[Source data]

^^^^^^^^^^^^^^^^

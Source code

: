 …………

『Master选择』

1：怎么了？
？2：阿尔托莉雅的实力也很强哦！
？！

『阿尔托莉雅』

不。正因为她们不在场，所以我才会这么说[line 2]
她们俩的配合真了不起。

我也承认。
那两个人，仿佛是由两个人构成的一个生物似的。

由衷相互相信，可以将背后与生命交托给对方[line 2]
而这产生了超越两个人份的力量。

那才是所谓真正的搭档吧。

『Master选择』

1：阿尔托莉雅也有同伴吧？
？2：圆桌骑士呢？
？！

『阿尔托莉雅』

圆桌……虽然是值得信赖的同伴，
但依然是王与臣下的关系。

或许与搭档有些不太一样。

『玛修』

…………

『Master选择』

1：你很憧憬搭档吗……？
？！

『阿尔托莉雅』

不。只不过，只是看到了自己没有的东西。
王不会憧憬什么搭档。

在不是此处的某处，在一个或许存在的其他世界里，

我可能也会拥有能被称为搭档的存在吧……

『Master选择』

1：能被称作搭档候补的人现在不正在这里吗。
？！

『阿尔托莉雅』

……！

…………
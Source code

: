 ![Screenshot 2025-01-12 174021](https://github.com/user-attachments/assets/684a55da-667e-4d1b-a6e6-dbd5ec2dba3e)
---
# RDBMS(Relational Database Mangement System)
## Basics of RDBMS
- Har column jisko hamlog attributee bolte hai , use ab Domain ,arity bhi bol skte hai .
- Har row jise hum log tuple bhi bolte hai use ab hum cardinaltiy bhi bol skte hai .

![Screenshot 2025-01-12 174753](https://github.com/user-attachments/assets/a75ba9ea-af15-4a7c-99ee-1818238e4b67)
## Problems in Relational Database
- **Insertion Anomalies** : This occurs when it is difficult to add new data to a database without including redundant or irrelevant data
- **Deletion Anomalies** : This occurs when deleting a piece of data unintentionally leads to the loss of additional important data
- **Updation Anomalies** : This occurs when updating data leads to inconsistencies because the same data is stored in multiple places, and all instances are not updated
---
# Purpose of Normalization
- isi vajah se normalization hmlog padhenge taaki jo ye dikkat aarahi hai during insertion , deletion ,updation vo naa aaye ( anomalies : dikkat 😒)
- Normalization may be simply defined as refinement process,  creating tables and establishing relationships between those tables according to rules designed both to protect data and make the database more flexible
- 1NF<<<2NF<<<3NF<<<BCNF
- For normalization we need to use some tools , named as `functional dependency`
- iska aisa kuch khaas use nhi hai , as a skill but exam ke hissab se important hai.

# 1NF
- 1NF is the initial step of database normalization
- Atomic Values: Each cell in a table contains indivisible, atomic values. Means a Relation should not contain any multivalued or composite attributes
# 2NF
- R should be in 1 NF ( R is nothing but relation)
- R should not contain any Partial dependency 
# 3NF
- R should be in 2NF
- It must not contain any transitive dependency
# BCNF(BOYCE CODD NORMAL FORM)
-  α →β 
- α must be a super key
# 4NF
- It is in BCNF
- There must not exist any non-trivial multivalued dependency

^^^^^^^^^^^^^^^^

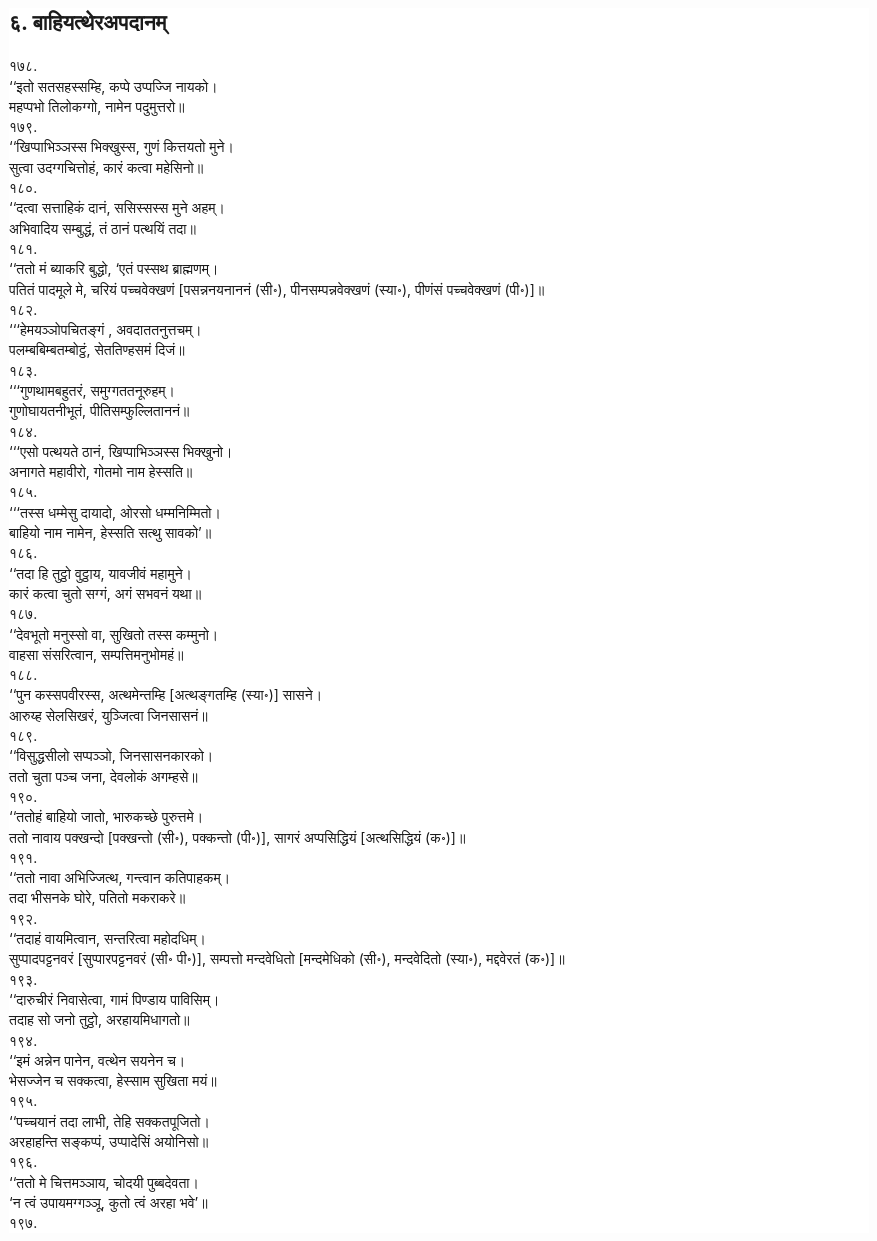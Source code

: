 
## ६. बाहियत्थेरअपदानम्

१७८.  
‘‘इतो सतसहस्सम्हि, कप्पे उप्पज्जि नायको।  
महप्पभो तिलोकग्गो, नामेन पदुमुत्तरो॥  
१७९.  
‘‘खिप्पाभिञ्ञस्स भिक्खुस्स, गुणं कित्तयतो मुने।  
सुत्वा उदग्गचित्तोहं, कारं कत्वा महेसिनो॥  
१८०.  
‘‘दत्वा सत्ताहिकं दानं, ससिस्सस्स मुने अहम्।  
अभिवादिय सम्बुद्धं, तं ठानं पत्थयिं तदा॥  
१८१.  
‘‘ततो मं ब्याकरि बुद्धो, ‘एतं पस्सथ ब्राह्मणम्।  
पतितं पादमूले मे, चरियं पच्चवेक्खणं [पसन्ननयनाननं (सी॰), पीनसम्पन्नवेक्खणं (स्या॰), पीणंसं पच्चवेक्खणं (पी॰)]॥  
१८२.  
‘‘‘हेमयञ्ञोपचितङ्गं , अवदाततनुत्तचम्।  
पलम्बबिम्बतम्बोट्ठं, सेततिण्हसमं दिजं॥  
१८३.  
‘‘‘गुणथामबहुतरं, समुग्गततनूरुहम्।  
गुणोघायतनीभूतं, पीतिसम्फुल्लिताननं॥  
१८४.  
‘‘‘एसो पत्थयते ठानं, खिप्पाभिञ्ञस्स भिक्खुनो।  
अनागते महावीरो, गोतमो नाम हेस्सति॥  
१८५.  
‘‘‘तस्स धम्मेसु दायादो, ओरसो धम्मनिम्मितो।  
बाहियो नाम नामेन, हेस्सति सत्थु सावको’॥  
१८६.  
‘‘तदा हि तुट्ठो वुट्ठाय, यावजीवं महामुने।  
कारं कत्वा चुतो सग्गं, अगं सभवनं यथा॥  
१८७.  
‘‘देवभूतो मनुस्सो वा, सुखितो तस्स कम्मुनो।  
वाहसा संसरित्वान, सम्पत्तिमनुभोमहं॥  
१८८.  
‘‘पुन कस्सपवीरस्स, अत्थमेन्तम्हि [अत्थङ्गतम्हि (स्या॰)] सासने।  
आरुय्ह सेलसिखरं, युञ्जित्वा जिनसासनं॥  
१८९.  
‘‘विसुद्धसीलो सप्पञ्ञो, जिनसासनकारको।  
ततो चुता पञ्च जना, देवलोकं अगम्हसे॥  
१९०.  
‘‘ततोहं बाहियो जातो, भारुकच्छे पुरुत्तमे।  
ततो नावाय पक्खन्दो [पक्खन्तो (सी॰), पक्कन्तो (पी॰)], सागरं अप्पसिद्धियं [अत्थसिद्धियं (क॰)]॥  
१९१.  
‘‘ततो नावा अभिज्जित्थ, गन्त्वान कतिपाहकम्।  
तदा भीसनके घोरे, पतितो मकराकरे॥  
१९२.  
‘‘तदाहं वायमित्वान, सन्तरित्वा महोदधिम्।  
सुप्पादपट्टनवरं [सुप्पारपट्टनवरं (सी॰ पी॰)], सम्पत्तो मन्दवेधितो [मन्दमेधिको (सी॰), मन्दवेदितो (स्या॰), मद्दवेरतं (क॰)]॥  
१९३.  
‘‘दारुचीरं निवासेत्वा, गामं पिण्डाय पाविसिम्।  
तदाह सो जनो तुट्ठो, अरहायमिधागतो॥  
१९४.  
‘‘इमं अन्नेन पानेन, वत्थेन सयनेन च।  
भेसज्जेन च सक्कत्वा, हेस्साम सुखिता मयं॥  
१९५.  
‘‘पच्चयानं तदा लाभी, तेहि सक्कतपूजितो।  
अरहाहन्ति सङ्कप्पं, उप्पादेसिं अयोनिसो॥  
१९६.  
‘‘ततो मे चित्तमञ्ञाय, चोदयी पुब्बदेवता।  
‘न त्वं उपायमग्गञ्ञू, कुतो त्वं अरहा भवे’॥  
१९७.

^^^^^^^^^^^^^^^^

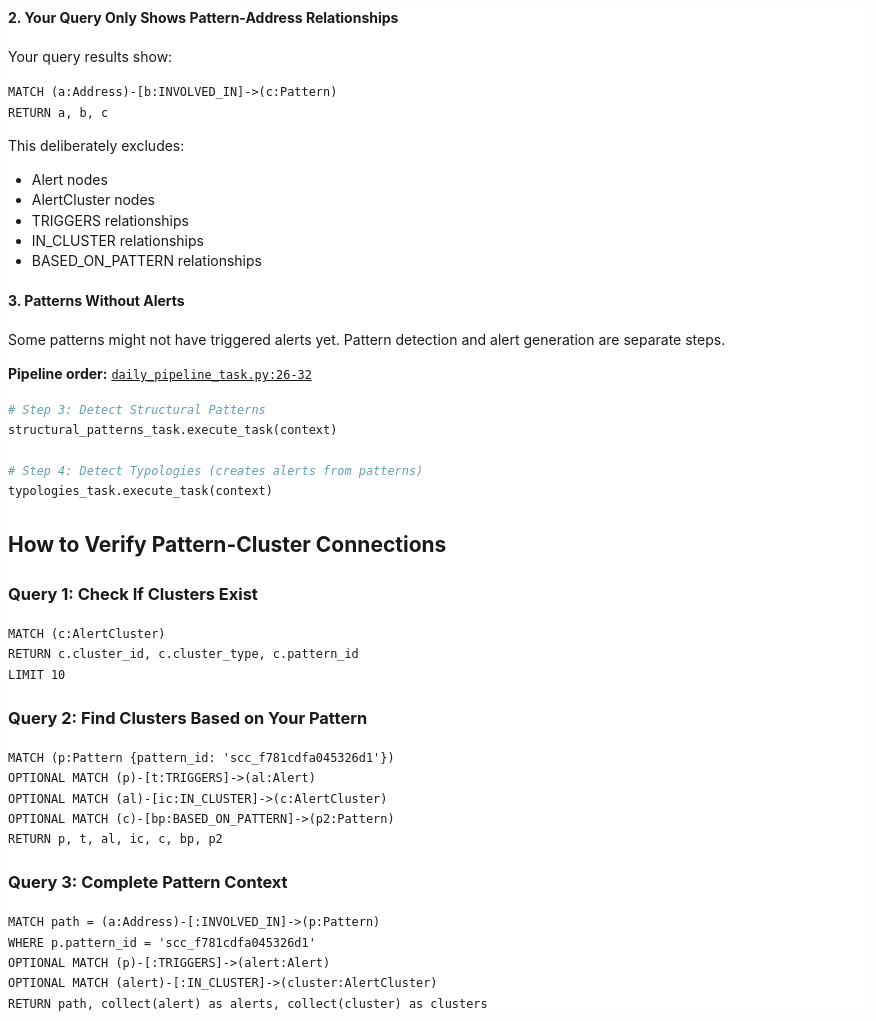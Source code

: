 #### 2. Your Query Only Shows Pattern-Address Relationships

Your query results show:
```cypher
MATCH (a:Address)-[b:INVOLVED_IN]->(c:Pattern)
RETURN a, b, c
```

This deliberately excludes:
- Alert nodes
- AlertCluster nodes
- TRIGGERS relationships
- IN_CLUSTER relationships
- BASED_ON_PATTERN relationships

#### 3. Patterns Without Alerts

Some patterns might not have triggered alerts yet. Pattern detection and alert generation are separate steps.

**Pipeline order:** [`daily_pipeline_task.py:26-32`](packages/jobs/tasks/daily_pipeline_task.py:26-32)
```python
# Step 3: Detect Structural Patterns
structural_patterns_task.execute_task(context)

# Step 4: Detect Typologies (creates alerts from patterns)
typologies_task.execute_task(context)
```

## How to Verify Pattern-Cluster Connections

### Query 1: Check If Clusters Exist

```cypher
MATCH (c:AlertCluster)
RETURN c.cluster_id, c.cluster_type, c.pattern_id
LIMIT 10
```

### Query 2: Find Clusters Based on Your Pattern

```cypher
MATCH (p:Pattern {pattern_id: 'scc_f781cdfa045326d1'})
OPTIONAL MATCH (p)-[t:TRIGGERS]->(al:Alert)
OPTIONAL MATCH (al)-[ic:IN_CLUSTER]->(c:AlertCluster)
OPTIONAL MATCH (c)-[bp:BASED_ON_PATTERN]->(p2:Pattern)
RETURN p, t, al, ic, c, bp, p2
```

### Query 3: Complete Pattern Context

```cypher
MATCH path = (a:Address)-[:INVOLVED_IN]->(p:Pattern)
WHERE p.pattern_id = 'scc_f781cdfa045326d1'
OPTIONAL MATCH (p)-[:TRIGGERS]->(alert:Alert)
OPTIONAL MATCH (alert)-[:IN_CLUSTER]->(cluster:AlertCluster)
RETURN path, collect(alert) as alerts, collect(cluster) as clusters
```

^^^^^^^^^^^^^^^^

▶ _EXERCISE INSTRUCTIONS_: Check each line in the data for the word "skte", then report only how many lines contain it.

▶ _EXERCISE ANSWER_: 2